The Pen Pal Program was created by three USask College of Nursing students. (Photo: Kassandra Pickering)

USask pen pal project creates connections for lonely seniors amid COVID-19

An intergenerational pen pal program initiated by a group of University of Saskatchewan (USask) College of Nursing students has found a way to help curb loneliness for older individuals experiencing isolation during the COVID-19 pandemic.

The Pen Pal Program—created by fourth-year USask nursing students Kassandra Pickering, Quilmer Quidez and Lauren Palmer—consists of letter exchanges between a class of Grades 6 and 7 students at Brunskill School and tenants at Luther Tower, an enriched living facility in Saskatoon for independent older adults.

The idea for the project began around the time Pickering began her clinical placement at Luther Tower, shortly after the tenants had spent a long period of time in quarantine due to positive COVID-19 cases in the facility.

“It was very apparent that there was a lack of socialization and many individuals were feeling both lonely and alone,” Pickering said. “It was a hard time for everyone involved.”

Kassandra Pickering is a fourth-year nursing student at the University of Saskatchewan. (Photo: Raija McClelland)

With guidance from her nursing instructor Janet Walsh, staff at Luther Tower, and with COVID-19 restrictions in mind, Pickering enlisted the help of her classmates, Quidez and Palmer, who were completing their clinical placements at the elementary school down the street.

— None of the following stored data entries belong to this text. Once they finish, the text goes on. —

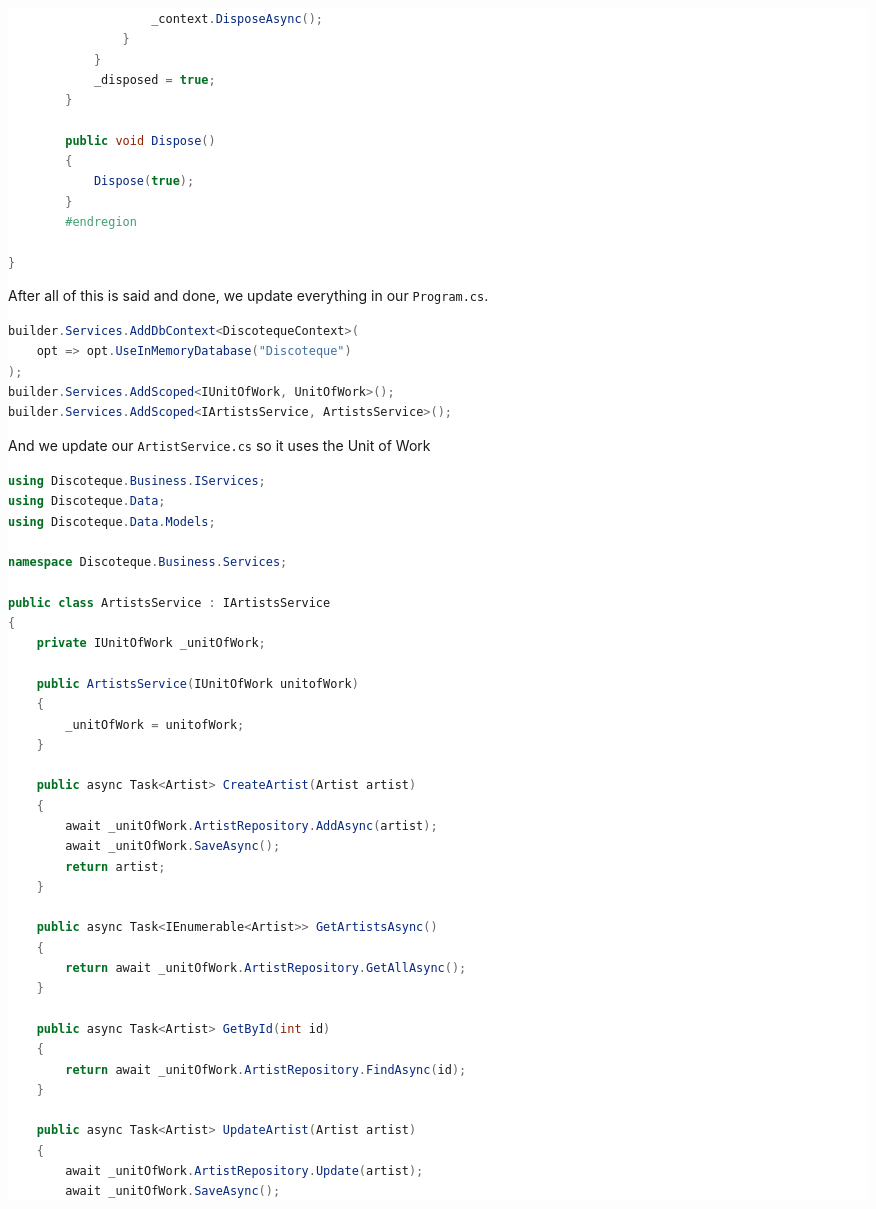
 ```csharp
                    _context.DisposeAsync();
                }
            }
            _disposed = true;
        }

        public void Dispose()
        {
            Dispose(true);
        }
        #endregion
    
}

```

After all of this is said and done, we update everything in our `Program.cs`.

```csharp
builder.Services.AddDbContext<DiscotequeContext>(
    opt => opt.UseInMemoryDatabase("Discoteque")
);
builder.Services.AddScoped<IUnitOfWork, UnitOfWork>();
builder.Services.AddScoped<IArtistsService, ArtistsService>();
```

And we update our `ArtistService.cs` so it uses the Unit of Work

```csharp
using Discoteque.Business.IServices;
using Discoteque.Data;
using Discoteque.Data.Models;

namespace Discoteque.Business.Services;

public class ArtistsService : IArtistsService
{
    private IUnitOfWork _unitOfWork;

    public ArtistsService(IUnitOfWork unitofWork)
    {
        _unitOfWork = unitofWork;
    }

    public async Task<Artist> CreateArtist(Artist artist)
    {
        await _unitOfWork.ArtistRepository.AddAsync(artist);
        await _unitOfWork.SaveAsync();
        return artist;
    }

    public async Task<IEnumerable<Artist>> GetArtistsAsync()
    {
        return await _unitOfWork.ArtistRepository.GetAllAsync();
    }

    public async Task<Artist> GetById(int id)
    {
        return await _unitOfWork.ArtistRepository.FindAsync(id);
    }

    public async Task<Artist> UpdateArtist(Artist artist)
    {
        await _unitOfWork.ArtistRepository.Update(artist);
        await _unitOfWork.SaveAsync();
```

The USask students agreed that connecting the two generations through letter-writing would help create meaningful interactions with the kids and seniors in a safe way. It would also help the elementary school students understand how widespread the effect of COVID-19 really was.

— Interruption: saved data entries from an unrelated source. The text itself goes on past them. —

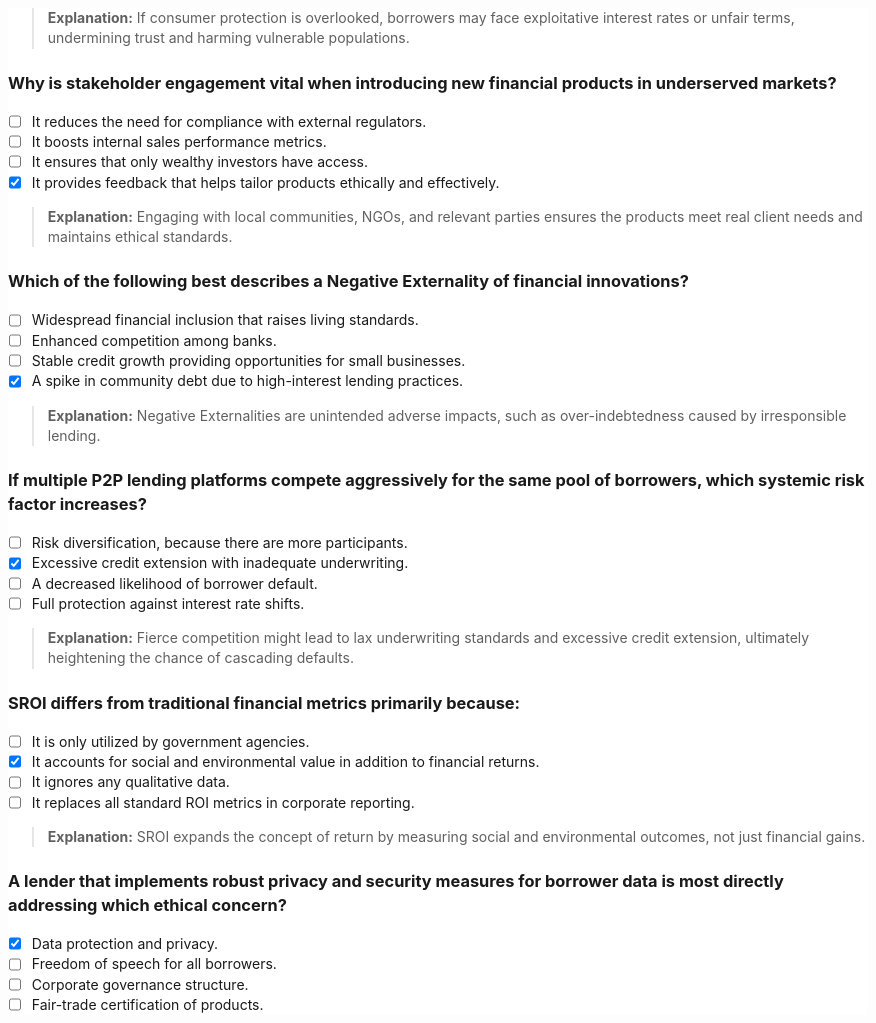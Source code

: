 > **Explanation:** If consumer protection is overlooked, borrowers may face exploitative interest rates or unfair terms, undermining trust and harming vulnerable populations.

### Why is stakeholder engagement vital when introducing new financial products in underserved markets?

- [ ] It reduces the need for compliance with external regulators.  
- [ ] It boosts internal sales performance metrics.  
- [ ] It ensures that only wealthy investors have access.  
- [x] It provides feedback that helps tailor products ethically and effectively.  

> **Explanation:** Engaging with local communities, NGOs, and relevant parties ensures the products meet real client needs and maintains ethical standards.

### Which of the following best describes a Negative Externality of financial innovations?

- [ ] Widespread financial inclusion that raises living standards.  
- [ ] Enhanced competition among banks.  
- [ ] Stable credit growth providing opportunities for small businesses.  
- [x] A spike in community debt due to high-interest lending practices.  

> **Explanation:** Negative Externalities are unintended adverse impacts, such as over-indebtedness caused by irresponsible lending.

### If multiple P2P lending platforms compete aggressively for the same pool of borrowers, which systemic risk factor increases?

- [ ] Risk diversification, because there are more participants.  
- [x] Excessive credit extension with inadequate underwriting.  
- [ ] A decreased likelihood of borrower default.  
- [ ] Full protection against interest rate shifts.  

> **Explanation:** Fierce competition might lead to lax underwriting standards and excessive credit extension, ultimately heightening the chance of cascading defaults.

### SROI differs from traditional financial metrics primarily because:

- [ ] It is only utilized by government agencies.  
- [x] It accounts for social and environmental value in addition to financial returns.  
- [ ] It ignores any qualitative data.  
- [ ] It replaces all standard ROI metrics in corporate reporting.  

> **Explanation:** SROI expands the concept of return by measuring social and environmental outcomes, not just financial gains.

### A lender that implements robust privacy and security measures for borrower data is most directly addressing which ethical concern?

- [x] Data protection and privacy.  
- [ ] Freedom of speech for all borrowers.  
- [ ] Corporate governance structure.  
- [ ] Fair-trade certification of products.  
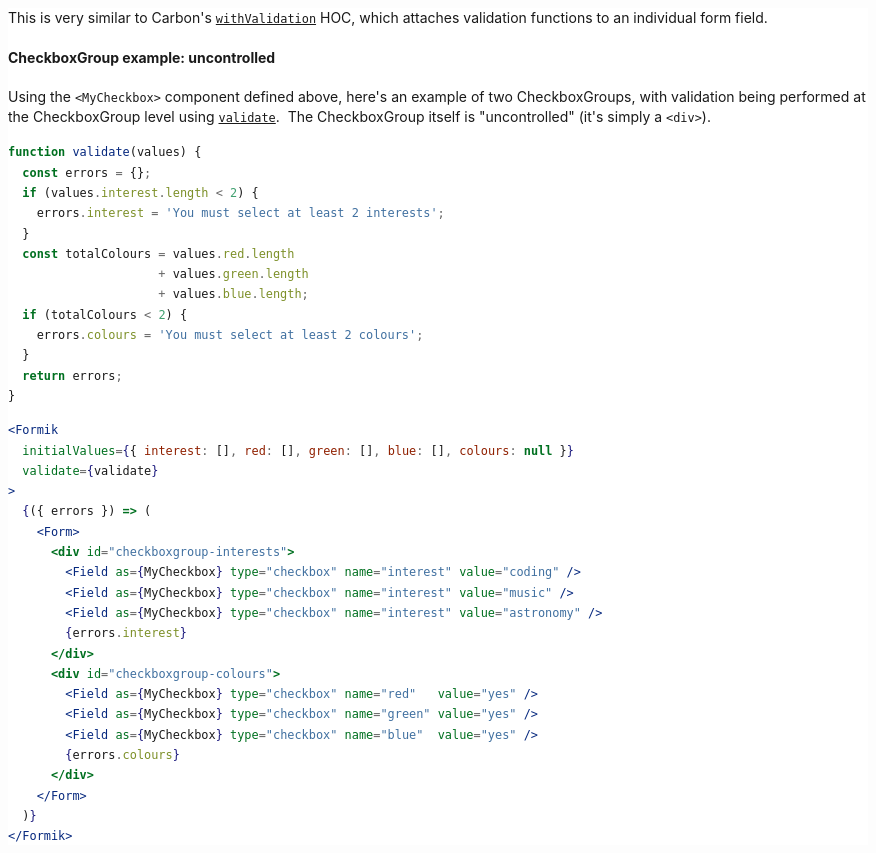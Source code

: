 This is very similar to Carbon's [`withValidation`](src/components/validations/with-validation.hoc.js) HOC, which
attaches validation functions to an individual form field.


#### CheckboxGroup example: uncontrolled

Using the `<MyCheckbox>` component defined above, here's an example of two CheckboxGroups, with validation being
performed at the CheckboxGroup level using
[`validate`](https://jaredpalmer.com/formik/docs/api/formik#validate-values-values-formikerrors-values-promise-any).  The
CheckboxGroup itself is "uncontrolled" (it's simply a `<div>`).

```js
function validate(values) {
  const errors = {};
  if (values.interest.length < 2) {
    errors.interest = 'You must select at least 2 interests';
  }
  const totalColours = values.red.length
                     + values.green.length
                     + values.blue.length;
  if (totalColours < 2) {
    errors.colours = 'You must select at least 2 colours';
  }
  return errors;
}
```

```jsx
<Formik
  initialValues={{ interest: [], red: [], green: [], blue: [], colours: null }}
  validate={validate}
>
  {({ errors }) => (
    <Form>
      <div id="checkboxgroup-interests">
        <Field as={MyCheckbox} type="checkbox" name="interest" value="coding" />
        <Field as={MyCheckbox} type="checkbox" name="interest" value="music" />
        <Field as={MyCheckbox} type="checkbox" name="interest" value="astronomy" />
        {errors.interest}
      </div>
      <div id="checkboxgroup-colours">
        <Field as={MyCheckbox} type="checkbox" name="red"   value="yes" />
        <Field as={MyCheckbox} type="checkbox" name="green" value="yes" />
        <Field as={MyCheckbox} type="checkbox" name="blue"  value="yes" />
        {errors.colours}
      </div>
    </Form>
  )}
</Formik>
```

When Quidez and Palmer introduced the idea of a pen pal program at the school, the kids were excited.

“Almost half of the class volunteered to participate,” Quidez said.

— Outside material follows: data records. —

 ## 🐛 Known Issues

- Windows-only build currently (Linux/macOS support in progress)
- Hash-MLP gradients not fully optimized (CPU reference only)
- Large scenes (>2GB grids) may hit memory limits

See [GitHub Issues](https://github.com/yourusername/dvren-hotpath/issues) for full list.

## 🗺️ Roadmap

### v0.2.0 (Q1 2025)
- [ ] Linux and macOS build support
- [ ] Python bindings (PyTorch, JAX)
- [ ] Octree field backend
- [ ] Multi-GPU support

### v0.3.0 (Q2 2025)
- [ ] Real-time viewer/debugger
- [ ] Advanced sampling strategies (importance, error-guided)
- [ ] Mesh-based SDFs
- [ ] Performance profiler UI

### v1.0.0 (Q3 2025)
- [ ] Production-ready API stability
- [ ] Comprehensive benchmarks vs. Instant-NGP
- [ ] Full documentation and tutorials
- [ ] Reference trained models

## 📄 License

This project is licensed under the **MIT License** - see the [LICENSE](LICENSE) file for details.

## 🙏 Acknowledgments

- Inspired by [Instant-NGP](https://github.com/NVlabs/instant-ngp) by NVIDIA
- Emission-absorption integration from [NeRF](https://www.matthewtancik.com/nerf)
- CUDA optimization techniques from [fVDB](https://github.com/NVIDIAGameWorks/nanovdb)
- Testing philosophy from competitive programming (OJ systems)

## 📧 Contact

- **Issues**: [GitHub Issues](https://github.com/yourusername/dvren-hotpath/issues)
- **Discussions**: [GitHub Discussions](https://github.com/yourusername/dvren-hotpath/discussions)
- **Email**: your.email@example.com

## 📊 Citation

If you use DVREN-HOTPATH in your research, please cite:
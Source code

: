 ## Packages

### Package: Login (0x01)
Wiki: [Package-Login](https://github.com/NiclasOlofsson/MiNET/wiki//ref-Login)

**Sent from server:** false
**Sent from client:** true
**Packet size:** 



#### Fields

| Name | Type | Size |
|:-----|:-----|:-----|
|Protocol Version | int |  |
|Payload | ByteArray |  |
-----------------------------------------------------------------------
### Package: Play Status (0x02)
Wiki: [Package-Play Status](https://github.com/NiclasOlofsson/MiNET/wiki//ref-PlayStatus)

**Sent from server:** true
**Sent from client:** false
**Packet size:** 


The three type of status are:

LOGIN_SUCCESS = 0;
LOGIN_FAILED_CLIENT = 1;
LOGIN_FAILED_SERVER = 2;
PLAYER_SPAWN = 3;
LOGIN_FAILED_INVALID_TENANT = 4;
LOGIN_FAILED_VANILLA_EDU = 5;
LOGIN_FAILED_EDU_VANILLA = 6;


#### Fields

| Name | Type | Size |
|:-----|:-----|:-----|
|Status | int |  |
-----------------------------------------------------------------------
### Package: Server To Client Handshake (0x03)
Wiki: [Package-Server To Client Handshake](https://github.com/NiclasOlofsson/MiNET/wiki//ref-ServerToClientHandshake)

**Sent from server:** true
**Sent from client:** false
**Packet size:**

There are currently 18 students and eight tenants taking part in the program, which is regulated by strict COVID-19 guidelines. Between writing and receiving, the letters are required to sit untouched for 72 hours before they can be delivered to the recipients.

“It’s something else to look forward to,” said Beryl Swan, a 76-year-old Luther Tower resident. “I thought it would be fun to see what the kids had to say and what they’re interested in.”

So far, the first batch of letters have been delivered to the participants at Luther Tower. The messages range from well-wishes and personal stories, to drawings of animals and flowers.

“The tenants were thrilled when they first received their letter,” said Pickering. “Some tenants even stated that this brought back a sense of normalcy.”

Swan said she and her pen pal have discussed their pets and a future visit to the elementary school when it is safe to do so.

“I haven’t been in that school since 1958,” she said.